*Problem*: Go through the material and pull out every line with the string "Languages" in it.

START Data to use

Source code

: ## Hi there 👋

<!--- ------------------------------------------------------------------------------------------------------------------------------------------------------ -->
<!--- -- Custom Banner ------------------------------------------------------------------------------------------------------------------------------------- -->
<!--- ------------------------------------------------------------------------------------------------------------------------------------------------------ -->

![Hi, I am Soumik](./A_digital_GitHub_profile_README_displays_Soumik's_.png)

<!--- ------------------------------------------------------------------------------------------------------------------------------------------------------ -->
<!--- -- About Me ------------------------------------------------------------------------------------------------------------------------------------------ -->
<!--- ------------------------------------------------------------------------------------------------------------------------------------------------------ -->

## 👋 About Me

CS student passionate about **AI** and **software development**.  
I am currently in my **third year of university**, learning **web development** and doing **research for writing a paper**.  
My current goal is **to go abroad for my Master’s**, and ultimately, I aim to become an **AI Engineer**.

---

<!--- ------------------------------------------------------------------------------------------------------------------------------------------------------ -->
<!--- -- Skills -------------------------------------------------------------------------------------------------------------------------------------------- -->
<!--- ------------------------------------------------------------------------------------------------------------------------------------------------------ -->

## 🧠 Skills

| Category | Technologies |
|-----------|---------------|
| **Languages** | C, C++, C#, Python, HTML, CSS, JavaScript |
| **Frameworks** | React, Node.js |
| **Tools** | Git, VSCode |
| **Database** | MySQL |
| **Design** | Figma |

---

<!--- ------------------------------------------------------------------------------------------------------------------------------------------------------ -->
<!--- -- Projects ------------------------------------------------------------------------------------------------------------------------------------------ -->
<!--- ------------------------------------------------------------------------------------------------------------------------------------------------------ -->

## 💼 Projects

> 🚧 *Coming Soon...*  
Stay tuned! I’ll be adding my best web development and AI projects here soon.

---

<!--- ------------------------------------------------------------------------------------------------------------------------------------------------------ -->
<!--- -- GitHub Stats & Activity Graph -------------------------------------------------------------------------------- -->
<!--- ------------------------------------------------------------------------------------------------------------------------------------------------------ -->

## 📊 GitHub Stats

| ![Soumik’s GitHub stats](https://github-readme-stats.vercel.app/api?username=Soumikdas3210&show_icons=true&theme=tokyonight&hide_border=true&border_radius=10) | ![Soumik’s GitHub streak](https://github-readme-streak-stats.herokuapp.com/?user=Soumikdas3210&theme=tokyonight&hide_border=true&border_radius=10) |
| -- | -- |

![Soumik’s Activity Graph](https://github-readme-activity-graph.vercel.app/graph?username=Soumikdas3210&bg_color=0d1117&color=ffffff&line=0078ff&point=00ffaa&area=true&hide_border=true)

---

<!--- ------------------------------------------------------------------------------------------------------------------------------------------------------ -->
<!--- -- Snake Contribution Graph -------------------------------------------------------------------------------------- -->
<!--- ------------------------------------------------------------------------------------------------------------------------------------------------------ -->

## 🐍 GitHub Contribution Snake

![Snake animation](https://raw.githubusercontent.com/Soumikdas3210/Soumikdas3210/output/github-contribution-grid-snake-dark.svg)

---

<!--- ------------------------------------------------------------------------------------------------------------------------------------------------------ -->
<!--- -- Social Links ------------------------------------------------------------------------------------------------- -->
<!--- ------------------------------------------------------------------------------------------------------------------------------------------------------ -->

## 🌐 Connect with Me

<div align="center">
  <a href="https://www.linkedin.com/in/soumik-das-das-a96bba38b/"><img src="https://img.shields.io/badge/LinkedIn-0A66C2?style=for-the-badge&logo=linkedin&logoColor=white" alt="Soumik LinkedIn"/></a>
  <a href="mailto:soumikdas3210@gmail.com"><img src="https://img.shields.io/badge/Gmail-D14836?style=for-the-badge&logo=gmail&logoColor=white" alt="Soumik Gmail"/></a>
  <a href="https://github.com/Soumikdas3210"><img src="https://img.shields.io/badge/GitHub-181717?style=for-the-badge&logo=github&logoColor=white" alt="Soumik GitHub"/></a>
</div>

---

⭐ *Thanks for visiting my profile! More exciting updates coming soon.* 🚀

END Data to use
START Data to use

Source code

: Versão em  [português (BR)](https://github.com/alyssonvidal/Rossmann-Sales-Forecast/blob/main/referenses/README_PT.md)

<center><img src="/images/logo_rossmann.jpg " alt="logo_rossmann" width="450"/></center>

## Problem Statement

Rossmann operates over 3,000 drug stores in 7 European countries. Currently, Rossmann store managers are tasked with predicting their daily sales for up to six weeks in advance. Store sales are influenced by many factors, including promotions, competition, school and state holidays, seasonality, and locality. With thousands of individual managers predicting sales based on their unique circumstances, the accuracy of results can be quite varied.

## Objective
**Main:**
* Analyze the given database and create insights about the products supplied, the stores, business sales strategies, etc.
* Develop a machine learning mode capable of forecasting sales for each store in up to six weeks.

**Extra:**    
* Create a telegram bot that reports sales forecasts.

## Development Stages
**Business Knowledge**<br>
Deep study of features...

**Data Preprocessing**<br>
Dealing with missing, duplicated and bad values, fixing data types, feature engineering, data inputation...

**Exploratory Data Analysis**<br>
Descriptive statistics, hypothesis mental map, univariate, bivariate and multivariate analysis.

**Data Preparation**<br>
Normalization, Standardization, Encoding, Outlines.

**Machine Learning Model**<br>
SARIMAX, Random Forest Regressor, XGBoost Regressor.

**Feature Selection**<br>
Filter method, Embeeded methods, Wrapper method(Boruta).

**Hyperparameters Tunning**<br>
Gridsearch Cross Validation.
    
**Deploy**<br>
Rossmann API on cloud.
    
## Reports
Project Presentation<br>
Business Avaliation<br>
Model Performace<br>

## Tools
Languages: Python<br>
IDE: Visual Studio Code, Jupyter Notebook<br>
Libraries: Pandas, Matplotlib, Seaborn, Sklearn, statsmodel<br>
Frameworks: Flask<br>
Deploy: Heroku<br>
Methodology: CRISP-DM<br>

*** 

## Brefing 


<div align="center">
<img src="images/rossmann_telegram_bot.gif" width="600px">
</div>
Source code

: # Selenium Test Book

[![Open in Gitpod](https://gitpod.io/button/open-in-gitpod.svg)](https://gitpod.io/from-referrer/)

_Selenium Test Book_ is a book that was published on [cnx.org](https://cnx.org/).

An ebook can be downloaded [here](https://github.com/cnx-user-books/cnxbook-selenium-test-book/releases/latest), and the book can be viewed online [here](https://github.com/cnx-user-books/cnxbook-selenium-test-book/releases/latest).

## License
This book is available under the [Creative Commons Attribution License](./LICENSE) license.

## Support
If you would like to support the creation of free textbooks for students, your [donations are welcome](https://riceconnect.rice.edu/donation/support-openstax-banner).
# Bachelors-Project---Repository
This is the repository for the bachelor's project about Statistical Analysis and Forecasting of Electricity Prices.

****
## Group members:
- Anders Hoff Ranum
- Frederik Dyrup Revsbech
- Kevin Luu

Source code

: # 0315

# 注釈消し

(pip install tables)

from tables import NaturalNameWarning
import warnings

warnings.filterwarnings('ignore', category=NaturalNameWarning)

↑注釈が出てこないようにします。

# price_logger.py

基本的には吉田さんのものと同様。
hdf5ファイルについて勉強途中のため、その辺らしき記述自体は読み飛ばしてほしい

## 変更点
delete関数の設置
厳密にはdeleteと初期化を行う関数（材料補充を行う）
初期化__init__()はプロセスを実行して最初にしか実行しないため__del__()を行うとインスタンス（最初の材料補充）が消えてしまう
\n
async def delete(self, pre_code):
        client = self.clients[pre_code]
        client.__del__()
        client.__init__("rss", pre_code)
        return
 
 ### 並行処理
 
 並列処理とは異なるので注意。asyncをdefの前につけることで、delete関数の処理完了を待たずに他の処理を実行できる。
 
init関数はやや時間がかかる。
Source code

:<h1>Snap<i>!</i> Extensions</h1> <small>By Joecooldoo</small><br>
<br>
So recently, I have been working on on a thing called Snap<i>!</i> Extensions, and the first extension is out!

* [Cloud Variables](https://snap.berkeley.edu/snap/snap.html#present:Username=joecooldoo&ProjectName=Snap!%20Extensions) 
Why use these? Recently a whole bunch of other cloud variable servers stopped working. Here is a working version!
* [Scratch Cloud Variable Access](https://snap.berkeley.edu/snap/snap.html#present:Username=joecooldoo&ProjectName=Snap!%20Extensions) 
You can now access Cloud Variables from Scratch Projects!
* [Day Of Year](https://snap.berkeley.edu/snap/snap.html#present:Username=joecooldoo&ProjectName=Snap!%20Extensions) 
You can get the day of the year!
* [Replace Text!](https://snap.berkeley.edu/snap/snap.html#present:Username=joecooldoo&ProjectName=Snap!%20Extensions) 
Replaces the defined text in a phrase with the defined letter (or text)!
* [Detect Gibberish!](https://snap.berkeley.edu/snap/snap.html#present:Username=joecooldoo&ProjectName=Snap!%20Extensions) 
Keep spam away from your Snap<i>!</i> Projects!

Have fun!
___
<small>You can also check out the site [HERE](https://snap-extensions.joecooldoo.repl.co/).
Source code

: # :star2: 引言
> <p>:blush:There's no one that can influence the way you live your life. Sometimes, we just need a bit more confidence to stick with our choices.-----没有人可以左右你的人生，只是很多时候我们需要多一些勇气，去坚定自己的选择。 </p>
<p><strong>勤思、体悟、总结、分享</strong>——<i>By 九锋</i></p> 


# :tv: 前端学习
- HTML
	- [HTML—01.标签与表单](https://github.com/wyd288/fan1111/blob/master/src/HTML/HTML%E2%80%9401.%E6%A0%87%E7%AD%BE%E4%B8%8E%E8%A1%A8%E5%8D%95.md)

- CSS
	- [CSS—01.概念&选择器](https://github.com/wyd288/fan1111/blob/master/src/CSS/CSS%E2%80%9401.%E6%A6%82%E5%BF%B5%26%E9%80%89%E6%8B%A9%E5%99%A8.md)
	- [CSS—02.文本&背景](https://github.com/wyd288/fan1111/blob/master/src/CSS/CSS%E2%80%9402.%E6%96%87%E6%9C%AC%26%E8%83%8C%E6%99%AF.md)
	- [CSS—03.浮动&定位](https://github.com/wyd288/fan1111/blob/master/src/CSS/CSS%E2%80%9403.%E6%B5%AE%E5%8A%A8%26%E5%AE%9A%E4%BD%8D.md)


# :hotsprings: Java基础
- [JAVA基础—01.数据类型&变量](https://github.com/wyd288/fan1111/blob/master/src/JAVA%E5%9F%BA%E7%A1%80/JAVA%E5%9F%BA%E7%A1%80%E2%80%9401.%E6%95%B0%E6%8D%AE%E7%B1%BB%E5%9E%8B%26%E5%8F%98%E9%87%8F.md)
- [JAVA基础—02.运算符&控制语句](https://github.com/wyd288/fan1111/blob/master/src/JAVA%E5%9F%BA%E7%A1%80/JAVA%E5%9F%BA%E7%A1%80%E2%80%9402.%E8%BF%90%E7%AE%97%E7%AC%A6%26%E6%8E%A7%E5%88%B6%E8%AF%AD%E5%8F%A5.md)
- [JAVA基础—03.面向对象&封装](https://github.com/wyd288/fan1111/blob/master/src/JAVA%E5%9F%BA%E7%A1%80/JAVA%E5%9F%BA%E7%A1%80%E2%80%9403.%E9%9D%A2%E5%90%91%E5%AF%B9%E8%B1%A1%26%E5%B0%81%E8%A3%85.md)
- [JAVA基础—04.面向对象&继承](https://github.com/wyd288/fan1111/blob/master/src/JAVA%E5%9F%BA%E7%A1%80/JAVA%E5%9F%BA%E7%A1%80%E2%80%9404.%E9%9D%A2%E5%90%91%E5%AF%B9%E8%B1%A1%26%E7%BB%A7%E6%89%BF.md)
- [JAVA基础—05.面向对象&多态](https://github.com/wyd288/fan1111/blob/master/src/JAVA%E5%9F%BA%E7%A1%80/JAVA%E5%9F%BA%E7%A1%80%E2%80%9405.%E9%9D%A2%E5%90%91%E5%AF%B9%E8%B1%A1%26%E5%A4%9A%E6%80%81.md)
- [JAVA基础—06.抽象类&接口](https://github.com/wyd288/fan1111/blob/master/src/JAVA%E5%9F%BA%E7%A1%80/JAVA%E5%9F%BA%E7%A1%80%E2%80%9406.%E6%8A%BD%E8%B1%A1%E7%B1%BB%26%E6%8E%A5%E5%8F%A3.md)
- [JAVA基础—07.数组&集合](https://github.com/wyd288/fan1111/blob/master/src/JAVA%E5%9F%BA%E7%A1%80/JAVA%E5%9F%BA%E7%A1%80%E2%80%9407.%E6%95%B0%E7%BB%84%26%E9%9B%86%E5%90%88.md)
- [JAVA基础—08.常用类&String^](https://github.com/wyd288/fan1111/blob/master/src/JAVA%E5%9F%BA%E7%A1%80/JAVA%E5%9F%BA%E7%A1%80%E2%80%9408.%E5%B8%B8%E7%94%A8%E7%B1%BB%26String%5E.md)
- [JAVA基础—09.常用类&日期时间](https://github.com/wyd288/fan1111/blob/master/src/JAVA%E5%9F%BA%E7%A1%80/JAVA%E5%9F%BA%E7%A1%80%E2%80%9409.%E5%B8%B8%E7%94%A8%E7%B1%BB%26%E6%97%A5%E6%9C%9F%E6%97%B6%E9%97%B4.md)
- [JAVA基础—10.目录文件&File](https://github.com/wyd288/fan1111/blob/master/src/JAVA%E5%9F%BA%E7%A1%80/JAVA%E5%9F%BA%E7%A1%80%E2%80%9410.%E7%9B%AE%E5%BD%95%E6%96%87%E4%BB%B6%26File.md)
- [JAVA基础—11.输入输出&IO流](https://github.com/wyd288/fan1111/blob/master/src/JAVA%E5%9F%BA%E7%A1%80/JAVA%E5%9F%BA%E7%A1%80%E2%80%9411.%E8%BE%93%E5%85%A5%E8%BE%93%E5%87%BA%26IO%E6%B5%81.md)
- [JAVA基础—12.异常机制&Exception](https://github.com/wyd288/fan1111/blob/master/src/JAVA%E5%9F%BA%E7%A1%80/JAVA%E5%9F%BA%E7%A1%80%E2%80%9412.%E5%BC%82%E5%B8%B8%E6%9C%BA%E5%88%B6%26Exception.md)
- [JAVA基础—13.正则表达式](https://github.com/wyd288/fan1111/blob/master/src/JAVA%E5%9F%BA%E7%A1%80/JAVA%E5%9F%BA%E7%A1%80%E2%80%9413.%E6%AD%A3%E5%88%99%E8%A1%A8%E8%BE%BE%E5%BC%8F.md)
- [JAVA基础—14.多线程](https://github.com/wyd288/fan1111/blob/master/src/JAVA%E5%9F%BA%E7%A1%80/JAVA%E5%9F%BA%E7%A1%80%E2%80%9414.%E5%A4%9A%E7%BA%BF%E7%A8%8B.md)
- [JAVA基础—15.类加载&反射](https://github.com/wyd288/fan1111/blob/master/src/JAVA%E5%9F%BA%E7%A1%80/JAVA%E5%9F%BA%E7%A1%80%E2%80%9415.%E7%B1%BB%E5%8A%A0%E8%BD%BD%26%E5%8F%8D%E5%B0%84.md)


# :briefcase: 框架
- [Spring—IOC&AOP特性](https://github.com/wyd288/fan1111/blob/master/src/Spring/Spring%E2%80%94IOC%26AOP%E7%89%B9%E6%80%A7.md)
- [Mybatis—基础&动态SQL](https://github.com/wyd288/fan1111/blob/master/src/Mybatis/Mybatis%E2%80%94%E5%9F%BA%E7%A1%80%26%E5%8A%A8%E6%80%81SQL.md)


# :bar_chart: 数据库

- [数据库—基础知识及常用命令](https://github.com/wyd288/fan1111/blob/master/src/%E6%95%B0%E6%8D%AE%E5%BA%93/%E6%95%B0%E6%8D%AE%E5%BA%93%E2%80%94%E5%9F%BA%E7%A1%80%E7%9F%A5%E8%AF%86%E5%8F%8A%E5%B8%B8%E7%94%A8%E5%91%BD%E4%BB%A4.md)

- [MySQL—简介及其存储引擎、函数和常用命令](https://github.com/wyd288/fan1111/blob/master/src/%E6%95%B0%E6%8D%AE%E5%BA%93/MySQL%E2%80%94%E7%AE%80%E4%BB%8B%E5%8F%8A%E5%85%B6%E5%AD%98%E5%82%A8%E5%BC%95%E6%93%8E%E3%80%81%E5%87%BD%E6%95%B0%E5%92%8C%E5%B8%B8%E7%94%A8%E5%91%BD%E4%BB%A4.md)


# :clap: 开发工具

END Data to use

*Result of the exercise*:
| **Languages** | C, C++, C#, Python, HTML, CSS, JavaScript |
Languages: Python<br>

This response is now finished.